Former motor racing team

WPS Racing was an Australian motor racing team that competed in Australian V8 Supercar racing between 2004 and 2007. It was owned by Queensland businessman Craig Gore and sponsored by his Wright Patton Shakespeare company.

== History ==
In 2003, Wright Patton Shakespeare entered V8 Supercars as a sponsor of Mark Noske’s Ford Falcon AU for the last three events of the season.
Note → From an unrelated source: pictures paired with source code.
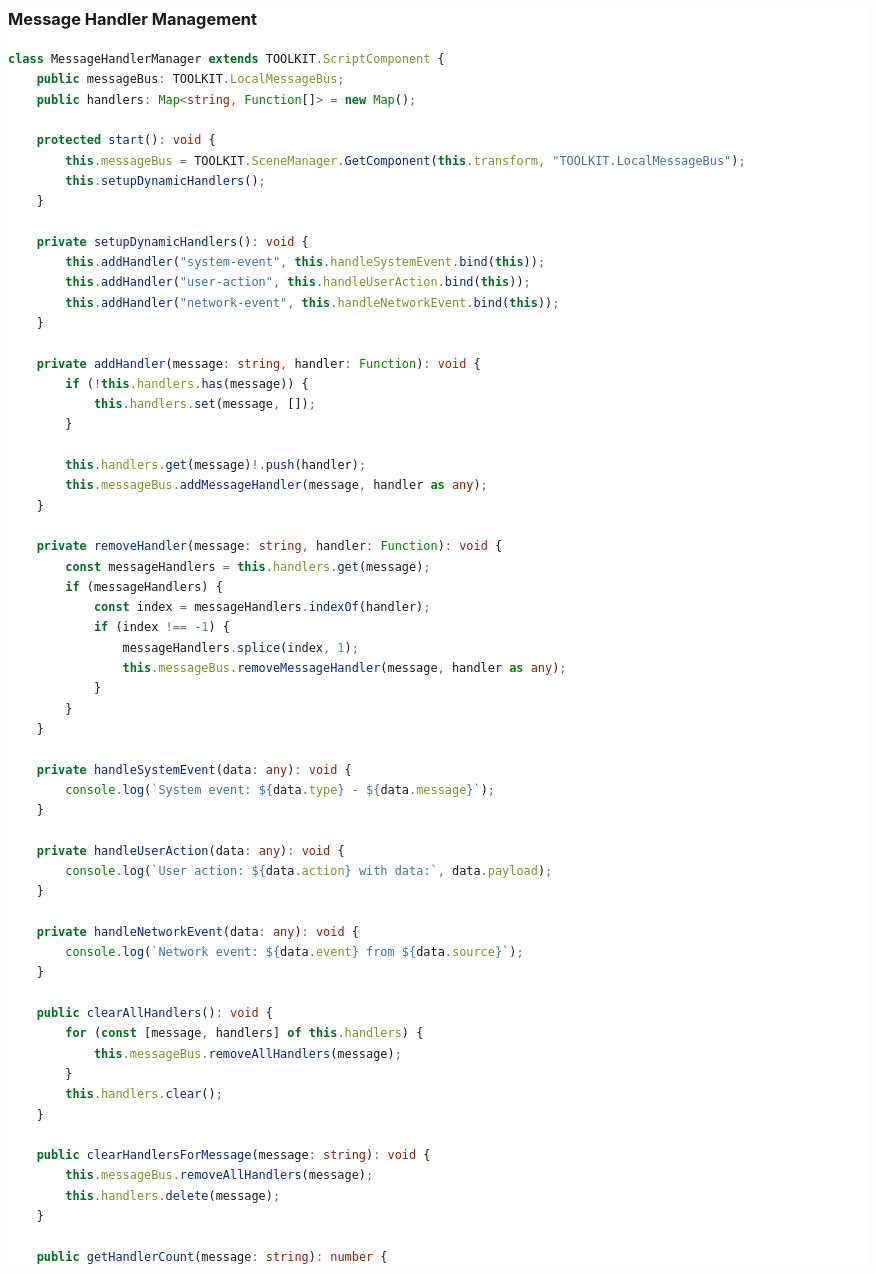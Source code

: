 ### Message Handler Management
```typescript
class MessageHandlerManager extends TOOLKIT.ScriptComponent {
    public messageBus: TOOLKIT.LocalMessageBus;
    public handlers: Map<string, Function[]> = new Map();

    protected start(): void {
        this.messageBus = TOOLKIT.SceneManager.GetComponent(this.transform, "TOOLKIT.LocalMessageBus");
        this.setupDynamicHandlers();
    }

    private setupDynamicHandlers(): void {
        this.addHandler("system-event", this.handleSystemEvent.bind(this));
        this.addHandler("user-action", this.handleUserAction.bind(this));
        this.addHandler("network-event", this.handleNetworkEvent.bind(this));
    }

    private addHandler(message: string, handler: Function): void {
        if (!this.handlers.has(message)) {
            this.handlers.set(message, []);
        }
        
        this.handlers.get(message)!.push(handler);
        this.messageBus.addMessageHandler(message, handler as any);
    }

    private removeHandler(message: string, handler: Function): void {
        const messageHandlers = this.handlers.get(message);
        if (messageHandlers) {
            const index = messageHandlers.indexOf(handler);
            if (index !== -1) {
                messageHandlers.splice(index, 1);
                this.messageBus.removeMessageHandler(message, handler as any);
            }
        }
    }

    private handleSystemEvent(data: any): void {
        console.log(`System event: ${data.type} - ${data.message}`);
    }

    private handleUserAction(data: any): void {
        console.log(`User action: ${data.action} with data:`, data.payload);
    }

    private handleNetworkEvent(data: any): void {
        console.log(`Network event: ${data.event} from ${data.source}`);
    }

    public clearAllHandlers(): void {
        for (const [message, handlers] of this.handlers) {
            this.messageBus.removeAllHandlers(message);
        }
        this.handlers.clear();
    }

    public clearHandlersForMessage(message: string): void {
        this.messageBus.removeAllHandlers(message);
        this.handlers.delete(message);
    }

    public getHandlerCount(message: string): number {
```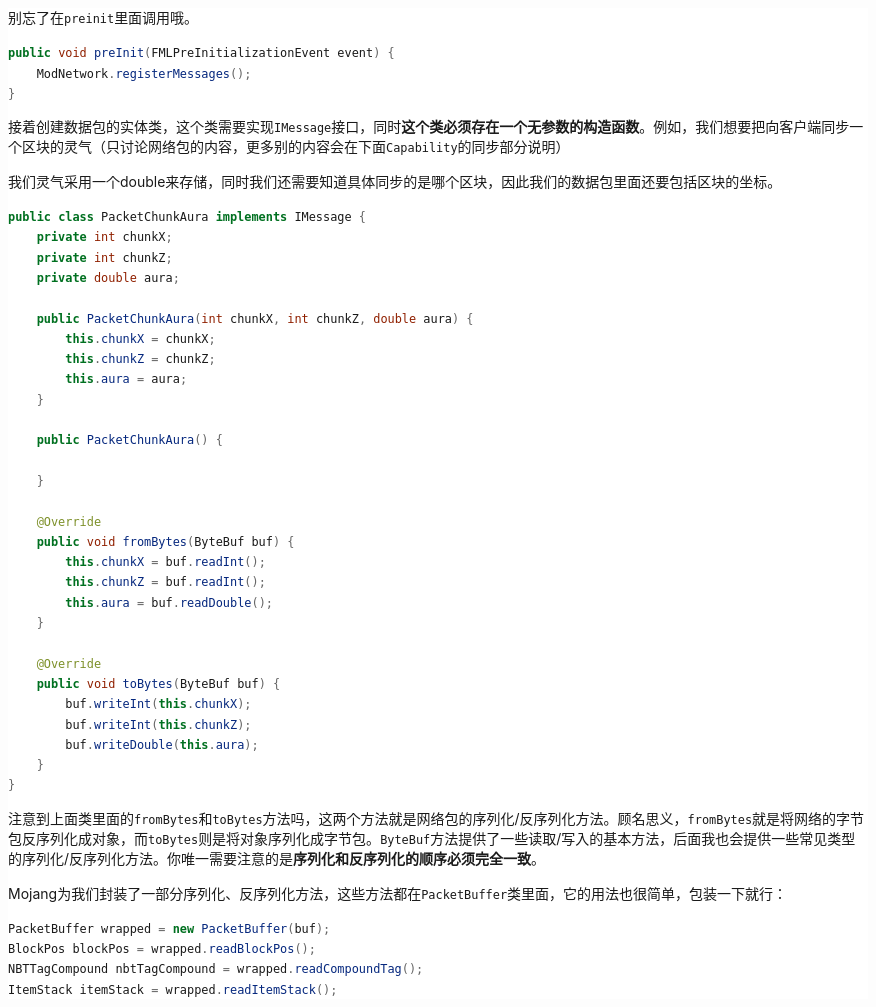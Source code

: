 别忘了在`preinit`里面调用哦。

```java
public void preInit(FMLPreInitializationEvent event) {
    ModNetwork.registerMessages();
}
```

接着创建数据包的实体类，这个类需要实现`IMessage`接口，同时**这个类必须存在一个无参数的构造函数**。例如，我们想要把向客户端同步一个区块的灵气（只讨论网络包的内容，更多别的内容会在下面`Capability`的同步部分说明）

我们灵气采用一个double来存储，同时我们还需要知道具体同步的是哪个区块，因此我们的数据包里面还要包括区块的坐标。

```java
public class PacketChunkAura implements IMessage {
    private int chunkX;
    private int chunkZ;
    private double aura;

    public PacketChunkAura(int chunkX, int chunkZ, double aura) {
        this.chunkX = chunkX;
        this.chunkZ = chunkZ;
        this.aura = aura;
    }

    public PacketChunkAura() {

    }

    @Override
    public void fromBytes(ByteBuf buf) {
        this.chunkX = buf.readInt();
        this.chunkZ = buf.readInt();
        this.aura = buf.readDouble();
    }

    @Override
    public void toBytes(ByteBuf buf) {
        buf.writeInt(this.chunkX);
        buf.writeInt(this.chunkZ);
        buf.writeDouble(this.aura);
    }
}
```

注意到上面类里面的`fromBytes`和`toBytes`方法吗，这两个方法就是网络包的序列化/反序列化方法。顾名思义，`fromBytes`就是将网络的字节包反序列化成对象，而`toBytes`则是将对象序列化成字节包。`ByteBuf`方法提供了一些读取/写入的基本方法，后面我也会提供一些常见类型的序列化/反序列化方法。你唯一需要注意的是**序列化和反序列化的顺序必须完全一致**。

Mojang为我们封装了一部分序列化、反序列化方法，这些方法都在`PacketBuffer`类里面，它的用法也很简单，包装一下就行：

```java
PacketBuffer wrapped = new PacketBuffer(buf);
BlockPos blockPos = wrapped.readBlockPos();
NBTTagCompound nbtTagCompound = wrapped.readCompoundTag();
ItemStack itemStack = wrapped.readItemStack();
```
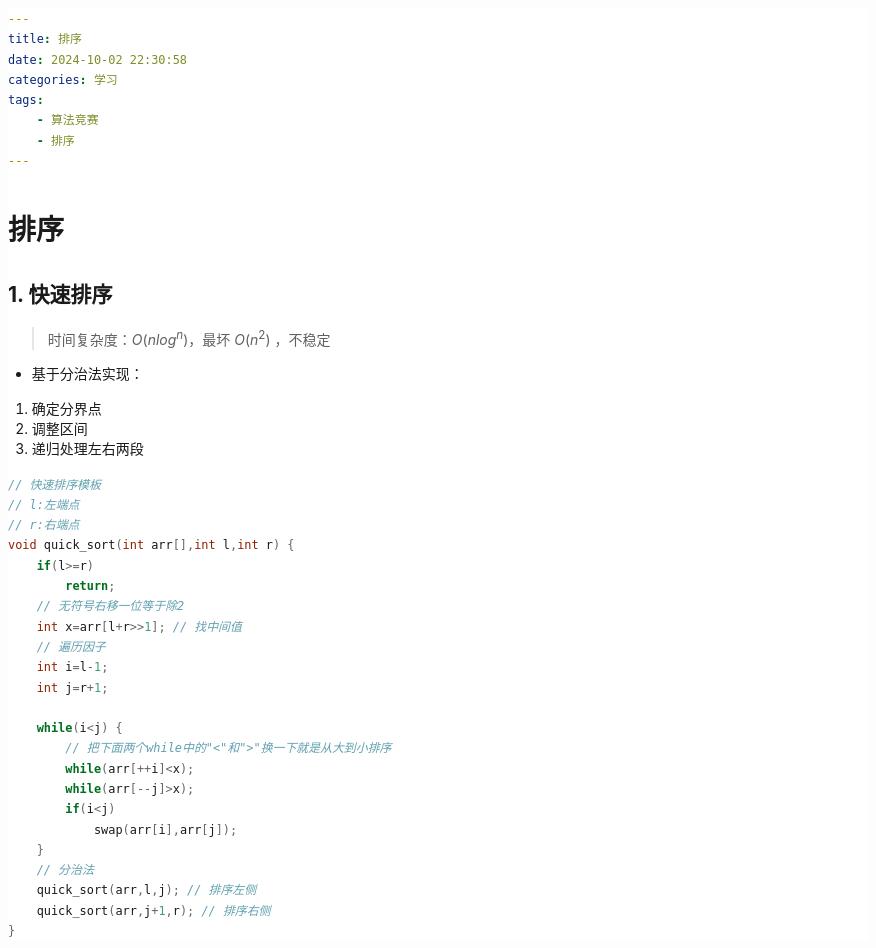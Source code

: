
 ```yaml
---
title: 排序
date: 2024-10-02 22:30:58
categories: 学习
tags: 
    - 算法竞赛
    - 排序
---
```


<meta name="referrer" content="no-referrer" />

# 排序





## 1. 快速排序

> 时间复杂度：$O(nlog^n)$，最坏 $O(n^2)$ ，不稳定

* 基于分治法实现：

1. 确定分界点
2. 调整区间
3. 递归处理左右两段

``` c++
// 快速排序模板
// l:左端点
// r:右端点
void quick_sort(int arr[],int l,int r) {
	if(l>=r)
		return;
	// 无符号右移一位等于除2
	int x=arr[l+r>>1]; // 找中间值
	// 遍历因子
	int i=l-1;
	int j=r+1;
	
	while(i<j) {
        // 把下面两个while中的"<"和">"换一下就是从大到小排序
		while(arr[++i]<x);
		while(arr[--j]>x);
		if(i<j)
			swap(arr[i],arr[j]);
	}
	// 分治法
	quick_sort(arr,l,j); // 排序左侧
	quick_sort(arr,j+1,r); // 排序右侧
}
```
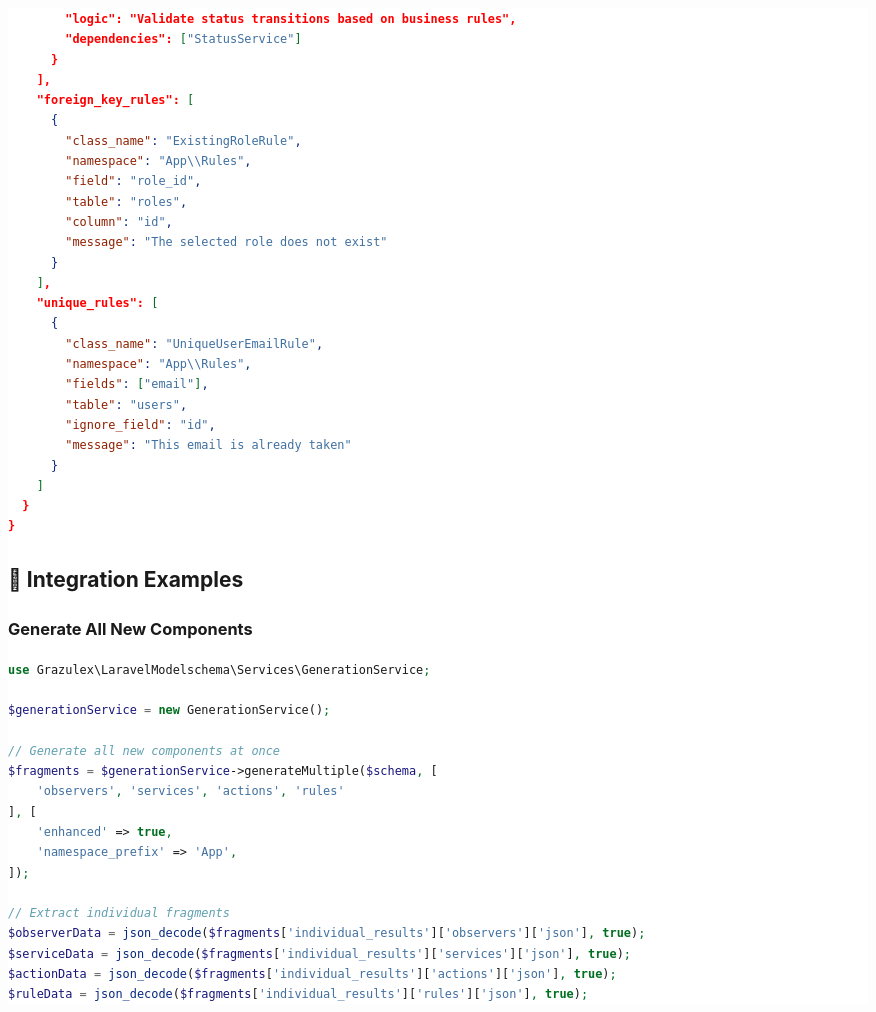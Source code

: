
 ```json
        "logic": "Validate status transitions based on business rules",
        "dependencies": ["StatusService"]
      }
    ],
    "foreign_key_rules": [
      {
        "class_name": "ExistingRoleRule",
        "namespace": "App\\Rules",
        "field": "role_id",
        "table": "roles",
        "column": "id",
        "message": "The selected role does not exist"
      }
    ],
    "unique_rules": [
      {
        "class_name": "UniqueUserEmailRule",
        "namespace": "App\\Rules",
        "fields": ["email"],
        "table": "users",
        "ignore_field": "id",
        "message": "This email is already taken"
      }
    ]
  }
}
```

## 🔄 Integration Examples

### Generate All New Components
```php
use Grazulex\LaravelModelschema\Services\GenerationService;

$generationService = new GenerationService();

// Generate all new components at once
$fragments = $generationService->generateMultiple($schema, [
    'observers', 'services', 'actions', 'rules'
], [
    'enhanced' => true,
    'namespace_prefix' => 'App',
]);

// Extract individual fragments
$observerData = json_decode($fragments['individual_results']['observers']['json'], true);
$serviceData = json_decode($fragments['individual_results']['services']['json'], true);
$actionData = json_decode($fragments['individual_results']['actions']['json'], true);
$ruleData = json_decode($fragments['individual_results']['rules']['json'], true);
```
In 2004, Gore purchased two Ford Falcon BAs, a transporter and associated equipment from the defunct 00 Motorsport team as well as the car and equipment (which was also ex 00 Motorsport) that Noske had used in 2003. The team initially ran one car with Noske and David Besnard sharing the driving duties under a Level 2 franchise leased from Lansvale Racing Team. The second car was entered from Round 4 following the purchase of a Level 2 franchise from David Thexton. It also raced the ex Noske AU in the non-championship Konica race at Bathurst for Neil McFadyen.

Noske left the team before the end of the year with Craig Baird joining in 2005, WPS also purchased two Level 1 licences from Perkins Engineering. In 2006, WPS Racing 'merged' with Larkham Motor Sport, with Mark Larkham joining as team manager, Jason Bargwanna and Orrcon Steel also transferring. Max Wilson drove the second car.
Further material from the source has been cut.